■ EXERCISE OBJECTIVE: Write out, word for word, the first line of the data below and every line after it through the one containing "由于劳动人民内部的相互关系还".

■ INPUT MATERIAL:
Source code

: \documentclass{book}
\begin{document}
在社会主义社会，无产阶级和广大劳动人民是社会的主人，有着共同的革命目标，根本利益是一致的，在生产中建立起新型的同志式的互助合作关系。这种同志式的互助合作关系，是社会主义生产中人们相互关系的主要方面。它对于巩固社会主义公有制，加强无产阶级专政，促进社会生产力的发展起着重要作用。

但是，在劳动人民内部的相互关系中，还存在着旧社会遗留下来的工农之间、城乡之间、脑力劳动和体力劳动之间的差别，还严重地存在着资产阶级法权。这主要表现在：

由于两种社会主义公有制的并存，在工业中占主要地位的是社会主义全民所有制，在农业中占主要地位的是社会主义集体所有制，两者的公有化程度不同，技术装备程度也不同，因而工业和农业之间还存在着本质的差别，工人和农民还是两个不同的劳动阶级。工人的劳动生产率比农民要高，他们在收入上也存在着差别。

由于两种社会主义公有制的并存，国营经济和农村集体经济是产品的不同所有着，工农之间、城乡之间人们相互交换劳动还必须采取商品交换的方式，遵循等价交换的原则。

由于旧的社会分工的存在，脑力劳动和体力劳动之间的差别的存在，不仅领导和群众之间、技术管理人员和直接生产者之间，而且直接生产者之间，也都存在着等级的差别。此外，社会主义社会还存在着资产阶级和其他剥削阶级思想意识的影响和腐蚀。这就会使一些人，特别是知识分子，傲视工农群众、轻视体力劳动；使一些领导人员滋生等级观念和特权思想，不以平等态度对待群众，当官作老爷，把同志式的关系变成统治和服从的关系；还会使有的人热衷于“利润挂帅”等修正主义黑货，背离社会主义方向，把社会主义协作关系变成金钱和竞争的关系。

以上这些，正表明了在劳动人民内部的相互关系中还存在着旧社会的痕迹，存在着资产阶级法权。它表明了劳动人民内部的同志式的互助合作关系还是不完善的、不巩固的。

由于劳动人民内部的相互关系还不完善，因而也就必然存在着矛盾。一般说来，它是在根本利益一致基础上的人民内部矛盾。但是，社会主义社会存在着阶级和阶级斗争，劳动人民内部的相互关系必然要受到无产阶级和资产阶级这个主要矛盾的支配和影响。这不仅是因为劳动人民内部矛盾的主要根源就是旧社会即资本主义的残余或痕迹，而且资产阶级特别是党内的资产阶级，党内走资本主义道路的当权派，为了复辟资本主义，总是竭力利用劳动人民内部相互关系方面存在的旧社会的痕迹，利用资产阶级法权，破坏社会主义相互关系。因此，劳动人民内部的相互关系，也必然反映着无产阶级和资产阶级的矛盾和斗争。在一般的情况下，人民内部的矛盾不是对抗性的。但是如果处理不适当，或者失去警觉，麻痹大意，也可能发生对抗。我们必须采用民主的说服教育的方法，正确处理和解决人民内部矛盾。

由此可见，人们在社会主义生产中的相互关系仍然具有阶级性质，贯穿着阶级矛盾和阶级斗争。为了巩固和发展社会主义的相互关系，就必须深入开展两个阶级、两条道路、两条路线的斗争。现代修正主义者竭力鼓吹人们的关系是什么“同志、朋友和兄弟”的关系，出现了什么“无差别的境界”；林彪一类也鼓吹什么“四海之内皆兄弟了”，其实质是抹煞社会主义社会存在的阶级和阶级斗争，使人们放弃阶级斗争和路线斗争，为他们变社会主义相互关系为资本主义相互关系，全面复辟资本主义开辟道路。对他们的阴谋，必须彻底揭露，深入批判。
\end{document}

■ ANSWER TO THE PROBLEM:
Source code

: \documentclass{book}
\begin{document}
在社会主义社会，无产阶级和广大劳动人民是社会的主人，有着共同的革命目标，根本利益是一致的，在生产中建立起新型的同志式的互助合作关系。这种同志式的互助合作关系，是社会主义生产中人们相互关系的主要方面。它对于巩固社会主义公有制，加强无产阶级专政，促进社会生产力的发展起着重要作用。

但是，在劳动人民内部的相互关系中，还存在着旧社会遗留下来的工农之间、城乡之间、脑力劳动和体力劳动之间的差别，还严重地存在着资产阶级法权。这主要表现在：

由于两种社会主义公有制的并存，在工业中占主要地位的是社会主义全民所有制，在农业中占主要地位的是社会主义集体所有制，两者的公有化程度不同，技术装备程度也不同，因而工业和农业之间还存在着本质的差别，工人和农民还是两个不同的劳动阶级。工人的劳动生产率比农民要高，他们在收入上也存在着差别。

由于两种社会主义公有制的并存，国营经济和农村集体经济是产品的不同所有着，工农之间、城乡之间人们相互交换劳动还必须采取商品交换的方式，遵循等价交换的原则。

由于旧的社会分工的存在，脑力劳动和体力劳动之间的差别的存在，不仅领导和群众之间、技术管理人员和直接生产者之间，而且直接生产者之间，也都存在着等级的差别。此外，社会主义社会还存在着资产阶级和其他剥削阶级思想意识的影响和腐蚀。这就会使一些人，特别是知识分子，傲视工农群众、轻视体力劳动；使一些领导人员滋生等级观念和特权思想，不以平等态度对待群众，当官作老爷，把同志式的关系变成统治和服从的关系；还会使有的人热衷于“利润挂帅”等修正主义黑货，背离社会主义方向，把社会主义协作关系变成金钱和竞争的关系。

以上这些，正表明了在劳动人民内部的相互关系中还存在着旧社会的痕迹，存在着资产阶级法权。它表明了劳动人民内部的同志式的互助合作关系还是不完善的、不巩固的。

由于劳动人民内部的相互关系还不完善，因而也就必然存在着矛盾。一般说来，它是在根本利益一致基础上的人民内部矛盾。但是，社会主义社会存在着阶级和阶级斗争，劳动人民内部的相互关系必然要受到无产阶级和资产阶级这个主要矛盾的支配和影响。这不仅是因为劳动人民内部矛盾的主要根源就是旧社会即资本主义的残余或痕迹，而且资产阶级特别是党内的资产阶级，党内走资本主义道路的当权派，为了复辟资本主义，总是竭力利用劳动人民内部相互关系方面存在的旧社会的痕迹，利用资产阶级法权，破坏社会主义相互关系。因此，劳动人民内部的相互关系，也必然反映着无产阶级和资产阶级的矛盾和斗争。在一般的情况下，人民内部的矛盾不是对抗性的。但是如果处理不适当，或者失去警觉，麻痹大意，也可能发生对抗。我们必须采用民主的说服教育的方法，正确处理和解决人民内部矛盾。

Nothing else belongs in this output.